The reply to the records below should contain exactly the lines from the line with "- [Gemini의 Burn" through the line with "- [[Supply Management]]", and nothing besides.

--- DATASET ENTRIES Enclosed Below ---

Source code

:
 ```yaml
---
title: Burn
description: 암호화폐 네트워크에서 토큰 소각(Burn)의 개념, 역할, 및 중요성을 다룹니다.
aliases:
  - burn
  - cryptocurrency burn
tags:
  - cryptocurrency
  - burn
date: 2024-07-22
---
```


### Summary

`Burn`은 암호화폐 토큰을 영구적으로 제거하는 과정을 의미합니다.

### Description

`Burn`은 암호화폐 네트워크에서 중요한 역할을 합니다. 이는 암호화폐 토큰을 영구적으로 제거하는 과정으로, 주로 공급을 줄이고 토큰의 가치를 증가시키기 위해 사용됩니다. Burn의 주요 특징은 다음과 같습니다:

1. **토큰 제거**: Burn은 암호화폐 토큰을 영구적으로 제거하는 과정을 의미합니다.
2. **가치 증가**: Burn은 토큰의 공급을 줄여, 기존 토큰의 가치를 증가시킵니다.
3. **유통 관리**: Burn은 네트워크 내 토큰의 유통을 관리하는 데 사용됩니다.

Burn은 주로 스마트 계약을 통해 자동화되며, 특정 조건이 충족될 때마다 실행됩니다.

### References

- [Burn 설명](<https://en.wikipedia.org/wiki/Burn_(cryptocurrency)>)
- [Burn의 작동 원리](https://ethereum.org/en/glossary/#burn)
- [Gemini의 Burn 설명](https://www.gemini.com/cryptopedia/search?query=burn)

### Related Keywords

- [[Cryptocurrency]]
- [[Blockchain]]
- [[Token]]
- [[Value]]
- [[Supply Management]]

--- End of Enclosed DATASET ENTRIES ---
--- DATASET ENTRIES Enclosed Below ---

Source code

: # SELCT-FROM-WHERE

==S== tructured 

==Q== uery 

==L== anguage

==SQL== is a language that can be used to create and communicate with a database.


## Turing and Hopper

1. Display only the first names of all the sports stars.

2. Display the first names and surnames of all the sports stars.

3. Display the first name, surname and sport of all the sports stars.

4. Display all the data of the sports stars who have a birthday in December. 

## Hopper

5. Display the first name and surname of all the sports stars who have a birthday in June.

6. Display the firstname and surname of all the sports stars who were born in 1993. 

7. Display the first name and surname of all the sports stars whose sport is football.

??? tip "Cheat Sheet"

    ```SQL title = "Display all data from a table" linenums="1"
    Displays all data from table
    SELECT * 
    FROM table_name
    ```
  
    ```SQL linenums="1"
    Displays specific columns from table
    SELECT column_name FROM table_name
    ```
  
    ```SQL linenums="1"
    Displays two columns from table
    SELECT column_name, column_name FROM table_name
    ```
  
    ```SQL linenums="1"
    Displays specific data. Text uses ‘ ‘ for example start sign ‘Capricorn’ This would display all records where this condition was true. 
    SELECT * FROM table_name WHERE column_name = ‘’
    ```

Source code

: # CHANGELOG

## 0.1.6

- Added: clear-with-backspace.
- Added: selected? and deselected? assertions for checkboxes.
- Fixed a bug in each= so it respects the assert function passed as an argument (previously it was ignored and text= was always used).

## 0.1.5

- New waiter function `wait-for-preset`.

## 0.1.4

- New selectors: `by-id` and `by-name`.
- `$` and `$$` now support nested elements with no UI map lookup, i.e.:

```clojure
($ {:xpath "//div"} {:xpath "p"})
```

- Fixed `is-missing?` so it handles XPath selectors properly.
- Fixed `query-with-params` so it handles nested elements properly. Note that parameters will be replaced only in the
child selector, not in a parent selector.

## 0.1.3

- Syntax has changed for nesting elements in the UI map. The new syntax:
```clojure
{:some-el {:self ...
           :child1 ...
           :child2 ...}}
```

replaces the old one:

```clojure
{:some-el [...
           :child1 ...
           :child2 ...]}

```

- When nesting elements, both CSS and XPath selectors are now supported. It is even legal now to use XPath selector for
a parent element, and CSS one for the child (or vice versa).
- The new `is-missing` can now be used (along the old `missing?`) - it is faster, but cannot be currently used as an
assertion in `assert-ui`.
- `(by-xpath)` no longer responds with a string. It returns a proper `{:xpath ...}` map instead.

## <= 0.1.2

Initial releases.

--- End of Enclosed DATASET ENTRIES ---

[EXPECTED OUTPUT]:
- [Gemini의 Burn 설명](https://www.gemini.com/cryptopedia/search?query=burn)

### Related Keywords

- [[Cryptocurrency]]
- [[Blockchain]]
- [[Token]]
- [[Value]]
- [[Supply Management]]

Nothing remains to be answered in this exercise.